About 20 years ago, when the Johnson Mountain Boys called it quits, there were serious fears for the future of bluegrass music. Those fears seem quaint now, for bluegrass is everywhere. Witness the emergence of Bearfoot, from the unlikely locale of Anchorage, Alaska. Their style is something like that of another contemporary group, the Australian-British trio the Greencards. Bearfoot runs bluegrass camps in Alaska, so you can pack your kids off to that scenic state to be initiated into the mysteries of the mandolin and to learn to carry on this American tradition for themselves.

Of course, the tradition has changed as it has come up out of the hollows and farms of Appalachia and the mid-South; musicians who’ve grown up with pop and jazz and singer-songwriter folk have mixed the classical style with what they know, and they use the acoustic instruments of bluegrass as a kind of distillation of other styles (Bearfoot’s label, Compass, also records and markets jazz).
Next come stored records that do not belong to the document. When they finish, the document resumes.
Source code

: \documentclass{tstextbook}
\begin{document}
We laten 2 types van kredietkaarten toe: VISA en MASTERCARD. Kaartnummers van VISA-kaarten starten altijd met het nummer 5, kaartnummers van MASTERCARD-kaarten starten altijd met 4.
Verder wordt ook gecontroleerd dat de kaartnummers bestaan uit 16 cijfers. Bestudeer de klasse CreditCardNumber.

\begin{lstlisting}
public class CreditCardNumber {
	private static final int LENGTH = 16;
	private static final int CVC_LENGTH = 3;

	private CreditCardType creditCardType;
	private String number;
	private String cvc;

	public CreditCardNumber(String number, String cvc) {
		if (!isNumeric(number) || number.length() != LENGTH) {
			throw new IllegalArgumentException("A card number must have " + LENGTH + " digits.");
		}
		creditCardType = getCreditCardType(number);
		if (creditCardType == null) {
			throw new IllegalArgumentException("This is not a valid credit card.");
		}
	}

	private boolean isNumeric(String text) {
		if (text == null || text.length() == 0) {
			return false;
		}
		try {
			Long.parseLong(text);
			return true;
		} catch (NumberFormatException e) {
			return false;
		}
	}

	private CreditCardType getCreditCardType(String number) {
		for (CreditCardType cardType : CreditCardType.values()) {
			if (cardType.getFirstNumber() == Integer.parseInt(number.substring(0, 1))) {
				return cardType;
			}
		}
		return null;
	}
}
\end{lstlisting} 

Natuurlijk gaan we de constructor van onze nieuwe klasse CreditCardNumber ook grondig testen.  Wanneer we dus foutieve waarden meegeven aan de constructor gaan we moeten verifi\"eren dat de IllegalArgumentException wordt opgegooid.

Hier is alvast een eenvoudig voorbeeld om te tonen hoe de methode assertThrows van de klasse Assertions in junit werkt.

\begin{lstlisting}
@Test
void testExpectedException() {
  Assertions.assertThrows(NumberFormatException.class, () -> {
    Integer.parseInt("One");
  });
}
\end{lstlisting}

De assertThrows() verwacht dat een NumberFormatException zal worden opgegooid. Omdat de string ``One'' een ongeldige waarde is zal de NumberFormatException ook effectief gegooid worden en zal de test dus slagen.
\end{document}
Bearfoot is one of a number of new bands that look both forward and back: many of their original songs are guitar-based, folky creations that reflect, or seem to reflect, personal experiences, but they also do traditional songs and other pieces that draw on the old-time upbeat string band music from which bluegrass was born in the 1930s and 1940s.

Bearfoot’s gender composition–three women and two men–would have been unusual indeed in the classic era, and some of these old-time or old-timey pieces have a feminist tinge that Bearfoot shares with other young groups like the Ann Arbor-originated Uncle Earl. The group teases out traditional songs like “Single Girl” that come from a wryly painful female perspective, and to go with them they offer originals like “Caroline” that expand on traditional ideas: “Caroline’s comin’ into town / She’s got a black eye, big and round. / Caroline’s got her dancing shoes; / She ain’t got a thing to lose.”

Most of Bearfoot’s music is on the slower and mellower side, though, and the bluegrass banjo, fiddle, and mandolin ornament the work of Mike Mickelson’s guitar at the center of the song. Lead singer Odessa Jorgensen, formerly of the California old-time band the Biscuit Burners, has a voice with a sort of rough delicacy. Her range is limited, but the group’s harmonies, both vocal and instrumental, are subtle and inventive. They do a nifty cover of the Beatles’ “Don’t Let Me Down,” which you might think was the Beatles song least susceptible to bluegrass translation.

One of a couple of new bluegrass bands the Ark is bringing to town after the New Year (NewFound Road arrives just three days later), Bearfoot appears on a double bill with the Irish band Solas on Thursday, January 14.